#### WORK TO BE COMPLETED:
Write the data out again exactly and in full.
*** Opening EXTRACTED DATA ***
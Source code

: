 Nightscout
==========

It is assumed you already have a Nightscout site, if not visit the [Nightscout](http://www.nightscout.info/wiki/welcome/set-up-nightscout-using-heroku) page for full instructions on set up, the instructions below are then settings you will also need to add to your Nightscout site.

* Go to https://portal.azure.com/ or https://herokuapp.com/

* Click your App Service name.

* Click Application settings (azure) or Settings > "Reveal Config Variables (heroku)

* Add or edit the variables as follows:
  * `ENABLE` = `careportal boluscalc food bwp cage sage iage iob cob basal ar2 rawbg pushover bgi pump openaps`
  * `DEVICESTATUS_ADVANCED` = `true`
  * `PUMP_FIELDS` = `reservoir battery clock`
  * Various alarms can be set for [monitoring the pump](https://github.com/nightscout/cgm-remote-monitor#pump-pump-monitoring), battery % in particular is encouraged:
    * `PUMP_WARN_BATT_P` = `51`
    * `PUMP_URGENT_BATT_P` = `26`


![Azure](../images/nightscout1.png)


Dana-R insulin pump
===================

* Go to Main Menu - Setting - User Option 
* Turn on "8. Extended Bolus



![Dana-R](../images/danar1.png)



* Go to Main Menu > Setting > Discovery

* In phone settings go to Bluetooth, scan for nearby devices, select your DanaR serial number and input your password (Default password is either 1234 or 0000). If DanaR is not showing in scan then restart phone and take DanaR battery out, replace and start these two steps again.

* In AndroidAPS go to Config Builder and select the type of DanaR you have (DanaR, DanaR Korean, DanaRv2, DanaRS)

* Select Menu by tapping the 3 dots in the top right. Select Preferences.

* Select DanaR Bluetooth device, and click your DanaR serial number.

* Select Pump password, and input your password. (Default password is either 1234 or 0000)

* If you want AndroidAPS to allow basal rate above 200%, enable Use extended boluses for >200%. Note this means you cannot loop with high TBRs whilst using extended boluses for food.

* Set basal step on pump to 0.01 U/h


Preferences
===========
*** Closing EXTRACTED DATA ***
#### ANSWER:
Source code

: Nightscout
==========

It is assumed you already have a Nightscout site, if not visit the [Nightscout](http://www.nightscout.info/wiki/welcome/set-up-nightscout-using-heroku) page for full instructions on set up, the instructions below are then settings you will also need to add to your Nightscout site.

* Go to https://portal.azure.com/ or https://herokuapp.com/

* Click your App Service name.

* Click Application settings (azure) or Settings > "Reveal Config Variables (heroku)

* Add or edit the variables as follows:
  * `ENABLE` = `careportal boluscalc food bwp cage sage iage iob cob basal ar2 rawbg pushover bgi pump openaps`
  * `DEVICESTATUS_ADVANCED` = `true`
  * `PUMP_FIELDS` = `reservoir battery clock`
  * Various alarms can be set for [monitoring the pump](https://github.com/nightscout/cgm-remote-monitor#pump-pump-monitoring), battery % in particular is encouraged:
    * `PUMP_WARN_BATT_P` = `51`
    * `PUMP_URGENT_BATT_P` = `26`


![Azure](../images/nightscout1.png)


Dana-R insulin pump
===================

* Go to Main Menu - Setting - User Option 
* Turn on "8. Extended Bolus



![Dana-R](../images/danar1.png)



* Go to Main Menu > Setting > Discovery

* In phone settings go to Bluetooth, scan for nearby devices, select your DanaR serial number and input your password (Default password is either 1234 or 0000). If DanaR is not showing in scan then restart phone and take DanaR battery out, replace and start these two steps again.

* In AndroidAPS go to Config Builder and select the type of DanaR you have (DanaR, DanaR Korean, DanaRv2, DanaRS)

* Select Menu by tapping the 3 dots in the top right. Select Preferences.

* Select DanaR Bluetooth device, and click your DanaR serial number.

* Select Pump password, and input your password. (Default password is either 1234 or 0000)

* If you want AndroidAPS to allow basal rate above 200%, enable Use extended boluses for >200%. Note this means you cannot loop with high TBRs whilst using extended boluses for food.

* Set basal step on pump to 0.01 U/h


Preferences
===========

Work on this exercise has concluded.